▸ **What you will do**: What lines in the records include the string "Total"? Return each one.

(Entries taken from a collection)
►

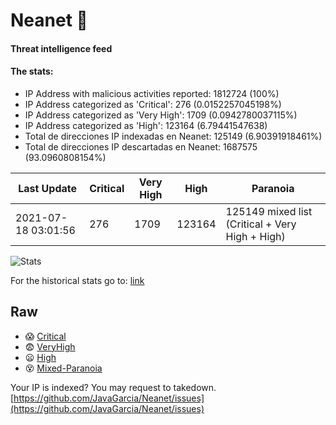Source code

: # Neanet :hocho:
#### Threat intelligence feed
#### The stats:

- IP Address with malicious activities reported: 1812724 (100%)
- IP Address categorized as 'Critical':  276 (0.0152257045198%)
- IP Address categorized as 'Very High':  1709 (0.0942780037115%)
- IP Address categorized as 'High':  123164 (6.79441547638)
- Total de direcciones IP indexadas en Neanet:  125149 (6.90391918461%)
- Total de direcciones IP descartadas en Neanet:  1687575 (93.0960808154%)

| Last Update | Critical | Very High | High | Paranoia |
| --- | --- | --- | --- | --- |
| 2021-07-18 03:01:56 | 276 | 1709 | 123164 | 125149 mixed list (Critical + Very High + High)|

![Stats](https://docs.google.com/spreadsheets/d/e/2PACX-1vSnaNMIXVabIpDJjufMlzH7poXnshF3mgd8Is1g9ytUEzVsP5my4Trn8f-xkoLLQ38xpL3HtmUexLo6/pubchart?oid=501124687&format=image)

For the historical stats go to: [link](/stats.csv)
## Raw
- :scream: [Critical](https://raw.githubusercontent.com/JavaGarcia/Neanet/master/blacklists/neanet_critical.txt)
- :fearful: [VeryHigh](https://raw.githubusercontent.com/JavaGarcia/Neanet/master/blacklists/neanet_veryHigh.txtt)
- :frowning: [High](https://raw.githubusercontent.com/JavaGarcia/Neanet/master/blacklists/neanet_high.txt)
- :dizzy_face: [Mixed-Paranoia](https://raw.githubusercontent.com/JavaGarcia/Neanet/master/blacklists/neanet_all.txt)


Your IP is indexed? You may request to takedown. [https://github.com/JavaGarcia/Neanet/issues](https://github.com/JavaGarcia/Neanet/issues)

◄

▸ **Answer to this problem**:
- Total de direcciones IP indexadas en Neanet:  125149 (6.90391918461%)
- Total de direcciones IP descartadas en Neanet:  1687575 (93.0960808154%)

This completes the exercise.